Habité par la poésie
Pour Salem, la poésie est un moyen de se libérer, d’échapper à laideur de l’existence humaine, c’est un
raccourci qui mène vers le « cosmos de la pensée » où l’homme, à la manière des dieux de l’Olympe, refait
le monde grâce à l’alchimie des mots. « Épines Infernales » est le carnet de ce voyage allégorique que le
poète a décidé d’entreprendre très tôt et qui l’a fait visiter les abysses de la vie, les méandres de la stupidité
humaine, les cimes de l’esthétique. Comme le souligne la note de l’éditeur, sous la plume de Salem, la vie
est assimilée à ce tas d’épines dont chaque dard pique, chaque piqûre secoue, réveille en même temps
qu’elle fait mal. Et l’auteur rappelle que les agents humains ont besoin de ces « piqûres de rappel », de cet
antidote pour tenir en équilibre et avancer, tel un saltimbanque, sur cette barre d’équilibriste qu’est la vie.

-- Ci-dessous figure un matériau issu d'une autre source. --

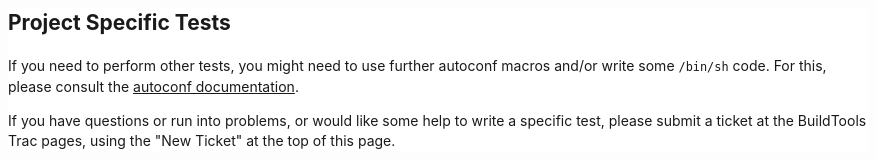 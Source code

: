 
## Project Specific Tests

If you need to perform other tests, you might need to use further autoconf macros and/or write some `/bin/sh` code.  For this, please consult the [autoconf documentation](http://www.gnu.org/software/autoconf/manual/autoconf-2.59/).

If you have questions or run into problems, or would like some help to write a specific test, please submit a ticket at the BuildTools Trac pages, using the "New Ticket" at the top of this page.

Sur le plan littéraire, c’est un recueil profond, qui se lit comme une véritable épopée à travers les dédales de
la vie. Un appel à la conscience, un cri de désarroi, une invitation aux valeurs morales aujourd’hui en
désuétude, la droiture morale, la persévérance, la loyauté…Une énième piqûre pour stimuler une
conscience avachie par une époque où la déviance morale s’est substituée aux bonnes mœurs. Du point de
vue artistique, on y trouve une mosaïque de styles qui allie rime, rythme et sens dont la combinaison fait la
féerie de la poésie. Ici se côtoient, se mêlent et s’entremêlent périphrases et anaphores; là, métaphores et
comparaisons, maniées avec une grande dextérité, peignent les frasques contradictoires de la condition
humaine. Les titres éloquents, aux allitérations sonnantes, happent le lecteur vers un univers intense où
l’auteur livre parfois des vérités crues, brutales. Les bassesses humaines sont dénoncées, le ridicule social
mis à nu, l’absence de vergogne, décriée. Dans le fond, c’est un ouvrage dont le message, didactique au
demeurant, est résolument tourné vers le lecteur et sur lequel l’influence d’un magister, mû par le désir de
« transmettre », pèse de tout son poids. De bout en bout, l’auteur essaye d’attirer l’attention sur le temps qui
passe, l’amour qui fuit, la jeunesse qui se fane, la mort qui guette…Et encourage le lecteur à savourer la vie
« avant que » le piège ne se referme sur nous, que le destin nous foudroie. Du haut de ses trente-quatre
ans, Salem prodigue des conseils que l’on retrouvait jadis chez nos sages, la rectitude, la noblesse de
l’âme, la prouesse…Par l’ardeur du verbe et la magie des mots, Salem vient d’associer sa voix à celle des
illustres paroliers du pays de Khamsin à l’instar d'Idriss Youssouf Elmi, Chehem Watta pour ne citer que
quelques-uns. Un auteur qui veut nous éviter les Épines infernales de la vie, une œuvre fluide et magnifique
qui mérite bien sa place sur la table de nuit.